TASK PROMPT —
With nothing left out, give the data back exactly.

MATERIAL SUPPLIED —

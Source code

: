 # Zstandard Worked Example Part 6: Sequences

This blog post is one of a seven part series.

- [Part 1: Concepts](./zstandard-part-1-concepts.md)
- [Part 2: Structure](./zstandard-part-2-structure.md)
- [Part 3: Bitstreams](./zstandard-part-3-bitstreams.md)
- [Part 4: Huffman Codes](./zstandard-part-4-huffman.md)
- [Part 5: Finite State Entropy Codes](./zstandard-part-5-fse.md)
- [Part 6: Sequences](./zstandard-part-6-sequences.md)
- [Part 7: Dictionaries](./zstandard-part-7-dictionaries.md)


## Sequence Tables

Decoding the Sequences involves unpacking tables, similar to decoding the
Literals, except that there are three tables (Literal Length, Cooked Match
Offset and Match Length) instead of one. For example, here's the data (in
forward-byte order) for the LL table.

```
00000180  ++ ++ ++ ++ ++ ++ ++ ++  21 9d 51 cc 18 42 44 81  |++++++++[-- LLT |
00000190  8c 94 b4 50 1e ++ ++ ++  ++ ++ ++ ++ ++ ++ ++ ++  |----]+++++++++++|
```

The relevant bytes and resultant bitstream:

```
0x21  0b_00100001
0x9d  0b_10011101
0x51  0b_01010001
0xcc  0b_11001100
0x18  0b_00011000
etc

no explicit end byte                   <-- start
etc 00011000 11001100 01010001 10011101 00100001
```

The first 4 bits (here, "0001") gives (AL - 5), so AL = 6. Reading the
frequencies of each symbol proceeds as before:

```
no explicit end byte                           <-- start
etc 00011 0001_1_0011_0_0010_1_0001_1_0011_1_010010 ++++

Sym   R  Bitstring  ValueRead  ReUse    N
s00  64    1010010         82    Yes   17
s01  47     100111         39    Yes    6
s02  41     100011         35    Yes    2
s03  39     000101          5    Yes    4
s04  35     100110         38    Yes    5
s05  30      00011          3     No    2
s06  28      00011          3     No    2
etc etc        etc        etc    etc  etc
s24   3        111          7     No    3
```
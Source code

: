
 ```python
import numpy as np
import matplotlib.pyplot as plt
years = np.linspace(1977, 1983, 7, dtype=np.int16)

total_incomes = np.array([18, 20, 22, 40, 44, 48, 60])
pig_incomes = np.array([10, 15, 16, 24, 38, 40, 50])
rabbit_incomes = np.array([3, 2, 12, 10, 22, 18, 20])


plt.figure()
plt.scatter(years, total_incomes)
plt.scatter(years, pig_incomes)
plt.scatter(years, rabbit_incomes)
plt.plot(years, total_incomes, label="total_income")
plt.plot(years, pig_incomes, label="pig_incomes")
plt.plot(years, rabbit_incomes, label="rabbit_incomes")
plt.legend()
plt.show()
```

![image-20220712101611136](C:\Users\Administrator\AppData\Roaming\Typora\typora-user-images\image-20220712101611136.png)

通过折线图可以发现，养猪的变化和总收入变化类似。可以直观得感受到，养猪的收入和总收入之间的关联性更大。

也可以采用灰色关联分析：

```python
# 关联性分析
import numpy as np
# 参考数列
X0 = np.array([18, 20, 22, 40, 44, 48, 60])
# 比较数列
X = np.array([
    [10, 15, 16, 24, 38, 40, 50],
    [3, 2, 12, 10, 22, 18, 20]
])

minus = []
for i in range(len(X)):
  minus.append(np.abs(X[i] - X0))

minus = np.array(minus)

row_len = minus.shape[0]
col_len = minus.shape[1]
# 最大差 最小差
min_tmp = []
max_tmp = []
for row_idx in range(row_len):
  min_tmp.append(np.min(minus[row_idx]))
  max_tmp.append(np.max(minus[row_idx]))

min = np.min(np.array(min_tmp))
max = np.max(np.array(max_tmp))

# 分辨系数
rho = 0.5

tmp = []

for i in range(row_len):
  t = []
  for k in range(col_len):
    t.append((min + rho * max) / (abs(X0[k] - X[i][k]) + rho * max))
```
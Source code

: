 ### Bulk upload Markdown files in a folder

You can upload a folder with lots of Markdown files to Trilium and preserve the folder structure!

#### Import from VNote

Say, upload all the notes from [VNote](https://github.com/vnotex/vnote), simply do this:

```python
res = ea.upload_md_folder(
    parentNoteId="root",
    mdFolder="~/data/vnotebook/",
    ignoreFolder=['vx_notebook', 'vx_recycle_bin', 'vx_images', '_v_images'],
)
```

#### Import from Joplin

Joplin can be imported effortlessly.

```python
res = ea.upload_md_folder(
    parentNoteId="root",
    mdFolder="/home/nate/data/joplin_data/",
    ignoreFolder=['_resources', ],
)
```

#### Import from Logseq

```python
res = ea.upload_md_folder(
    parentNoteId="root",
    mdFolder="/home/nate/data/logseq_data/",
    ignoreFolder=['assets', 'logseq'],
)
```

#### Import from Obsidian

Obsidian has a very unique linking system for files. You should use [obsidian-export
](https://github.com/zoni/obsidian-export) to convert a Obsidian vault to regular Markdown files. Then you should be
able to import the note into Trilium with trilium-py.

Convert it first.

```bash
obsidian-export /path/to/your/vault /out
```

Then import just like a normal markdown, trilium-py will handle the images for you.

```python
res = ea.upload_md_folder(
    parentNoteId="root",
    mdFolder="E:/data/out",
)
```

EXERCISE SOLUTION —
Source code

: # Zstandard Worked Example Part 6: Sequences

This blog post is one of a seven part series.

- [Part 1: Concepts](./zstandard-part-1-concepts.md)
- [Part 2: Structure](./zstandard-part-2-structure.md)
- [Part 3: Bitstreams](./zstandard-part-3-bitstreams.md)
- [Part 4: Huffman Codes](./zstandard-part-4-huffman.md)
- [Part 5: Finite State Entropy Codes](./zstandard-part-5-fse.md)
- [Part 6: Sequences](./zstandard-part-6-sequences.md)
- [Part 7: Dictionaries](./zstandard-part-7-dictionaries.md)


## Sequence Tables

Decoding the Sequences involves unpacking tables, similar to decoding the
Literals, except that there are three tables (Literal Length, Cooked Match
Offset and Match Length) instead of one. For example, here's the data (in
forward-byte order) for the LL table.

```
00000180  ++ ++ ++ ++ ++ ++ ++ ++  21 9d 51 cc 18 42 44 81  |++++++++[-- LLT |
00000190  8c 94 b4 50 1e ++ ++ ++  ++ ++ ++ ++ ++ ++ ++ ++  |----]+++++++++++|
```

The relevant bytes and resultant bitstream:

```
0x21  0b_00100001
0x9d  0b_10011101
0x51  0b_01010001
0xcc  0b_11001100
0x18  0b_00011000
etc

no explicit end byte                   <-- start
etc 00011000 11001100 01010001 10011101 00100001
```

The first 4 bits (here, "0001") gives (AL - 5), so AL = 6. Reading the
frequencies of each symbol proceeds as before:

```
no explicit end byte                           <-- start
etc 00011 0001_1_0011_0_0010_1_0001_1_0011_1_010010 ++++

Sym   R  Bitstring  ValueRead  ReUse    N
s00  64    1010010         82    Yes   17
s01  47     100111         39    Yes    6
s02  41     100011         35    Yes    2
s03  39     000101          5    Yes    4
s04  35     100110         38    Yes    5
s05  30      00011          3     No    2
s06  28      00011          3     No    2
etc etc        etc        etc    etc  etc
s24   3        111          7     No    3
```
Source code

:
 ```python
import numpy as np
import matplotlib.pyplot as plt
years = np.linspace(1977, 1983, 7, dtype=np.int16)

total_incomes = np.array([18, 20, 22, 40, 44, 48, 60])
pig_incomes = np.array([10, 15, 16, 24, 38, 40, 50])
rabbit_incomes = np.array([3, 2, 12, 10, 22, 18, 20])


plt.figure()
plt.scatter(years, total_incomes)
plt.scatter(years, pig_incomes)
plt.scatter(years, rabbit_incomes)
plt.plot(years, total_incomes, label="total_income")
plt.plot(years, pig_incomes, label="pig_incomes")
plt.plot(years, rabbit_incomes, label="rabbit_incomes")
plt.legend()
plt.show()
```

![image-20220712101611136](C:\Users\Administrator\AppData\Roaming\Typora\typora-user-images\image-20220712101611136.png)

通过折线图可以发现，养猪的变化和总收入变化类似。可以直观得感受到，养猪的收入和总收入之间的关联性更大。

也可以采用灰色关联分析：

```python
# 关联性分析
import numpy as np
# 参考数列
X0 = np.array([18, 20, 22, 40, 44, 48, 60])
# 比较数列
X = np.array([
    [10, 15, 16, 24, 38, 40, 50],
    [3, 2, 12, 10, 22, 18, 20]
])

minus = []
for i in range(len(X)):
  minus.append(np.abs(X[i] - X0))

minus = np.array(minus)

row_len = minus.shape[0]
col_len = minus.shape[1]
# 最大差 最小差
min_tmp = []
max_tmp = []
for row_idx in range(row_len):
  min_tmp.append(np.min(minus[row_idx]))
  max_tmp.append(np.max(minus[row_idx]))

min = np.min(np.array(min_tmp))
max = np.max(np.array(max_tmp))

# 分辨系数
rho = 0.5

tmp = []

for i in range(row_len):
  t = []
  for k in range(col_len):
    t.append((min + rho * max) / (abs(X0[k] - X[i][k]) + rho * max))
```
Source code

: ### Bulk upload Markdown files in a folder

You can upload a folder with lots of Markdown files to Trilium and preserve the folder structure!

#### Import from VNote

Say, upload all the notes from [VNote](https://github.com/vnotex/vnote), simply do this:

```python
res = ea.upload_md_folder(
    parentNoteId="root",
    mdFolder="~/data/vnotebook/",
    ignoreFolder=['vx_notebook', 'vx_recycle_bin', 'vx_images', '_v_images'],
)
```

#### Import from Joplin

Joplin can be imported effortlessly.

```python
res = ea.upload_md_folder(
    parentNoteId="root",
    mdFolder="/home/nate/data/joplin_data/",
    ignoreFolder=['_resources', ],
)
```

#### Import from Logseq

```python
res = ea.upload_md_folder(
    parentNoteId="root",
    mdFolder="/home/nate/data/logseq_data/",
    ignoreFolder=['assets', 'logseq'],
)
```

#### Import from Obsidian

Obsidian has a very unique linking system for files. You should use [obsidian-export
](https://github.com/zoni/obsidian-export) to convert a Obsidian vault to regular Markdown files. Then you should be
able to import the note into Trilium with trilium-py.

Convert it first.

```bash
obsidian-export /path/to/your/vault /out
```

Then import just like a normal markdown, trilium-py will handle the images for you.

```python
res = ea.upload_md_folder(
    parentNoteId="root",
    mdFolder="E:/data/out",
)
```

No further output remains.